Being money wise also instils confidence and a positive outlook, he adds. “Kids will take a lot of pride in becoming smarter about money. I have seen it with teenagers who have already taken a course on how to earn, manage and invest money. When I visit schools, I tell the kids that they may not be the best athletes in their class, they may not have the highest grades, but they can distinguish themselves by becoming the best at understanding money matters. They like that and it resonates with a lot of them.

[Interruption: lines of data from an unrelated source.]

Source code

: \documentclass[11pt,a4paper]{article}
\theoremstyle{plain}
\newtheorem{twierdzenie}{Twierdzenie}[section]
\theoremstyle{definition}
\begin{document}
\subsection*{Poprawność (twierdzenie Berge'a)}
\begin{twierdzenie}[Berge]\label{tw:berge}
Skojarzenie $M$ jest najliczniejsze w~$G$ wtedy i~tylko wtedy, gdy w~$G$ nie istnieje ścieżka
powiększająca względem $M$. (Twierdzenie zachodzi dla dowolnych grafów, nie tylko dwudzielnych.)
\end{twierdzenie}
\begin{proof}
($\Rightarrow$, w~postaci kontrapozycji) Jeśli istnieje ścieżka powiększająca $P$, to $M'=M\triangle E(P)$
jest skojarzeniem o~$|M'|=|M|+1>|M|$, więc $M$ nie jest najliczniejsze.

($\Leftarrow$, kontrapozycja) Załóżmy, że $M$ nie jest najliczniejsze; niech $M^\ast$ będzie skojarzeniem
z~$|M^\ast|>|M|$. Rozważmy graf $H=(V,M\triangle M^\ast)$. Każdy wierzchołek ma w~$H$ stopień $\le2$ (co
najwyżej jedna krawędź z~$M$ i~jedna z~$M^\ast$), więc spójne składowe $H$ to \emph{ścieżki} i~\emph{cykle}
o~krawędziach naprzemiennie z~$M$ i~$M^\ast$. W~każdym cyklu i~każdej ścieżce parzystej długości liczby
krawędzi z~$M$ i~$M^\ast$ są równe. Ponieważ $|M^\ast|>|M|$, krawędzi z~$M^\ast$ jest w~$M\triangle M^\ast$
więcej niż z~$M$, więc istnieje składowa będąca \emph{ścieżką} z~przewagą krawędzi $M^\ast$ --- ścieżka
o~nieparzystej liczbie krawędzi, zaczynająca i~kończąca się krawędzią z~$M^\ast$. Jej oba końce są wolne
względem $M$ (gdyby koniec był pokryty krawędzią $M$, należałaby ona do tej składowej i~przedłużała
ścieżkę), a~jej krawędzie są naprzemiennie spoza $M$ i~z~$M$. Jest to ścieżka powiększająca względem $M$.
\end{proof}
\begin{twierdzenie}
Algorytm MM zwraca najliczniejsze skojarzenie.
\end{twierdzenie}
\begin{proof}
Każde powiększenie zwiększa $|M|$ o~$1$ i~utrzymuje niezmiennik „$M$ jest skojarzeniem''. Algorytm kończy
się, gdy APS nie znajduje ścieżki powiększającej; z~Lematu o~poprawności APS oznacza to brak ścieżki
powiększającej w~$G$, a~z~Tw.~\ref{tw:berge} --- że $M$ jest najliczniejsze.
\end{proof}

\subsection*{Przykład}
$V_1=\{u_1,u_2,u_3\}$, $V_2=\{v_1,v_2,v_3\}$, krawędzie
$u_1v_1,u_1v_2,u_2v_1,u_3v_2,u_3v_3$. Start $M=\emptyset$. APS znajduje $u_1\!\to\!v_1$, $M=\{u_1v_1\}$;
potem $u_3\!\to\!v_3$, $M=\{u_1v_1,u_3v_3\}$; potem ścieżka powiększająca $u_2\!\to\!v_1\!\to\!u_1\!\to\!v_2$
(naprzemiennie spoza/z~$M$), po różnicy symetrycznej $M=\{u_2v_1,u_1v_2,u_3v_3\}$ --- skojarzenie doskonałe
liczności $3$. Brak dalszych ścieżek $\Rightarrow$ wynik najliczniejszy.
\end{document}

“I tell them it is the one skill they will need to use every day for the rest of their lives, so it pays to learn it now, and that it is one of the few things they will learn in school that will have direct economic benefits for them as they get older. It will give them a more comfortable life and improve their self-esteem. It is all good. There is absolutely no downside to making children smarter about money.” 

Bianchi asserts that children are as excited about money as adults, and that they are drawn in during his talks as he uses interactive skills to get them curious. “I start my presentations by saying to them, “Raise your hand if you like money”. Everyone in the audience raises their hand. They all like money even at a young age. I then reach into my briefcase and bring out a large stack of thousands of US dollars and, at first, they think the money is not real. Once I tell them it is, they are all paying attention. I do it to wake them up and get their attention. 

“From there, I tell them: “Let’s pretend that this big stack of money represents your parents’ total annual income — it is all the money they make in one year. Now, let’s see what happens to it. What is the first thing your parents have to pay? ‘Taxes, somebody shouts out and I then remove about 25% of the stack and put it away to represent the tax payment. After that we go through all of the things families have to pay to live, and they see the pile of money getting smaller and smaller. It really drives home the point about how expensive life can be and how hard it can be to have any money left over to save. It is a fun and very visual way to make my point.” 

According to Bianchi, several schools in the US have started investment clubs, through which games are used to illustrate the workings of the stock market. “One fun way some schools are using is to tell students they have a hypothetical account with US$50,000 in it. With their imaginary money, they can buy any stock they want. The class then goes through the process of researching the companies and stocks they are interested in. 

“The students then decide what stocks they want to buy, how many shares to buy and so on until they have spent their US$50,000. After that, the class will follow the investments each week and track whose portfolio has the best performance.”

Blue Chip Kids, which has received accolades all across the US, is being made into a television programme that is expected to be aired in the middle of this year. Bianchi is currently working on a project for the courts in the US to make a video-based programme on the book as a guide for young adults receiving money from lawsuits. He is also writing a new book, Blue Chip Kids Get Ready for College, in which he aims to address the economic and financial issues of college-goers.